Stored data:
=== Begin Enclosure ===
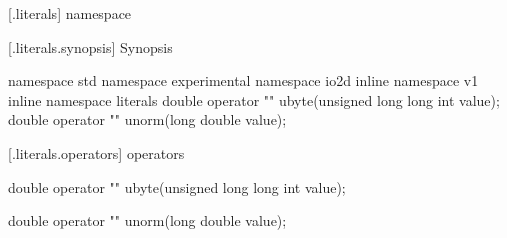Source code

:  [\iotwod.literals] { namespace}

 [\iotwod.literals.synopsis] { Synopsis}

\begin{codeblock}
namespace std { namespace experimental { namespace io2d { inline namespace v1 {
  inline namespace literals {
    double operator "" ubyte(unsigned long long int value);
    double operator "" unorm(long double value);
  }
} } } }
\end{codeblock}

 [\iotwod.literals.operators] { operators}

%
%
\begin{itemdecl}
double operator "" ubyte(unsigned long long int value);
\end{itemdecl}
\begin{itemdescr}
	\pnum
	\returns
\end{itemdescr}

%
%
\begin{itemdecl}
double operator "" unorm(long double value);
\end{itemdecl}
\begin{itemdescr}
	\pnum
	\returns
\end{itemdescr}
=== End Enclosure ===
Show every line above in which the word "ubyte" appears.

    double operator "" ubyte(unsigned long long int value);
double operator "" ubyte(unsigned long long int value);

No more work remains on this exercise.